> [Assigned task]: Would you transcribe the listing exactly as it stands, minus any images?

____ Provided records

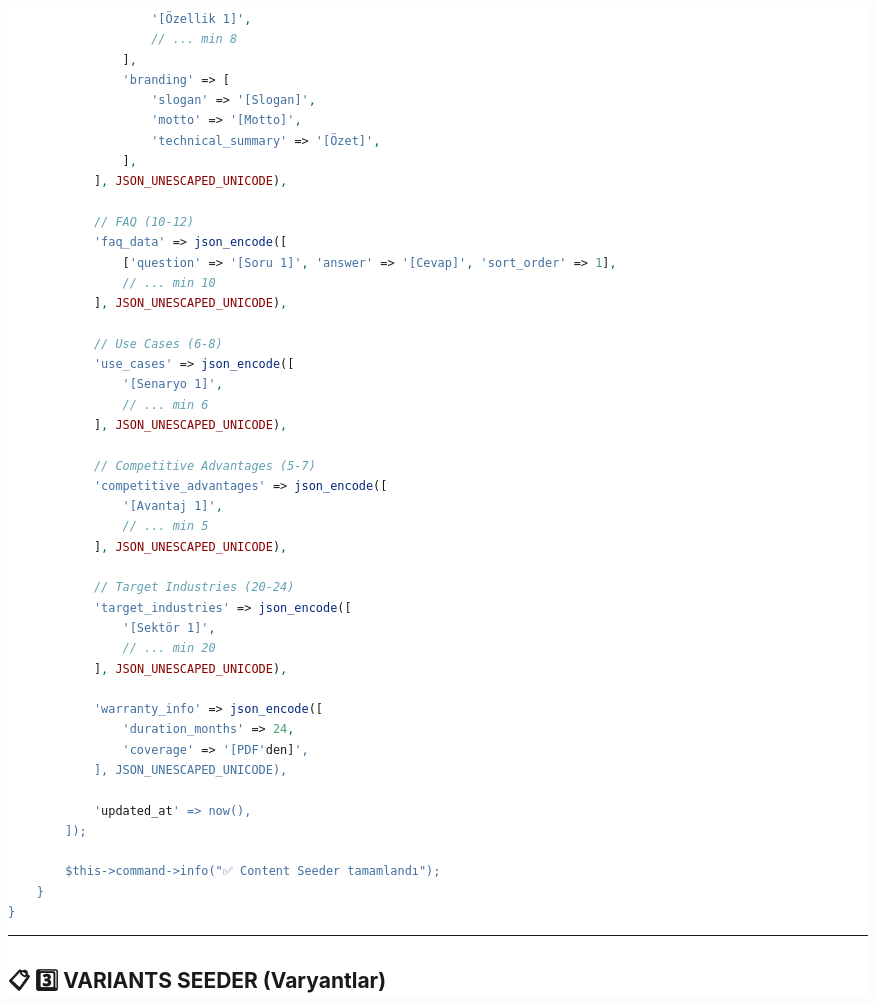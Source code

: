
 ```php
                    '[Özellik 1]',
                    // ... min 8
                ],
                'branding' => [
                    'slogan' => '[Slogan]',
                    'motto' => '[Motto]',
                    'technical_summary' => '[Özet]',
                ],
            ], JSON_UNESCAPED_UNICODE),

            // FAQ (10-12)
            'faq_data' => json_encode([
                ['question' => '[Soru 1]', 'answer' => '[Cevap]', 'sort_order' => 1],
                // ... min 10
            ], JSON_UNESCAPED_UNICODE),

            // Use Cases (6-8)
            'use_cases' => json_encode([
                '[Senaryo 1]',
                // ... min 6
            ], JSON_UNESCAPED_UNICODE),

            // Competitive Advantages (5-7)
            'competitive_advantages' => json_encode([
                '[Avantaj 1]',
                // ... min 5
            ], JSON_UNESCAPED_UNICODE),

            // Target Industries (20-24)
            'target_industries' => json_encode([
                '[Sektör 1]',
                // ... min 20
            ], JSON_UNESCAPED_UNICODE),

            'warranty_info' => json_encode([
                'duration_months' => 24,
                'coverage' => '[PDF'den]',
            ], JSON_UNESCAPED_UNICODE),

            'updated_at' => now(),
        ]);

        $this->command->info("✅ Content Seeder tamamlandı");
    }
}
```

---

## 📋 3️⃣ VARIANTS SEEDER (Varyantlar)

________

> [Reply to the exercise]:
Source code

:
 ```php
                    '[Özellik 1]',
                    // ... min 8
                ],
                'branding' => [
                    'slogan' => '[Slogan]',
                    'motto' => '[Motto]',
                    'technical_summary' => '[Özet]',
                ],
            ], JSON_UNESCAPED_UNICODE),

            // FAQ (10-12)
            'faq_data' => json_encode([
                ['question' => '[Soru 1]', 'answer' => '[Cevap]', 'sort_order' => 1],
                // ... min 10
            ], JSON_UNESCAPED_UNICODE),

            // Use Cases (6-8)
            'use_cases' => json_encode([
                '[Senaryo 1]',
                // ... min 6
            ], JSON_UNESCAPED_UNICODE),

            // Competitive Advantages (5-7)
            'competitive_advantages' => json_encode([
                '[Avantaj 1]',
                // ... min 5
            ], JSON_UNESCAPED_UNICODE),

            // Target Industries (20-24)
            'target_industries' => json_encode([
                '[Sektör 1]',
                // ... min 20
            ], JSON_UNESCAPED_UNICODE),

            'warranty_info' => json_encode([
                'duration_months' => 24,
                'coverage' => '[PDF'den]',
            ], JSON_UNESCAPED_UNICODE),

            'updated_at' => now(),
        ]);

        $this->command->info("✅ Content Seeder tamamlandı");
    }
}
```

---

## 📋 3️⃣ VARIANTS SEEDER (Varyantlar)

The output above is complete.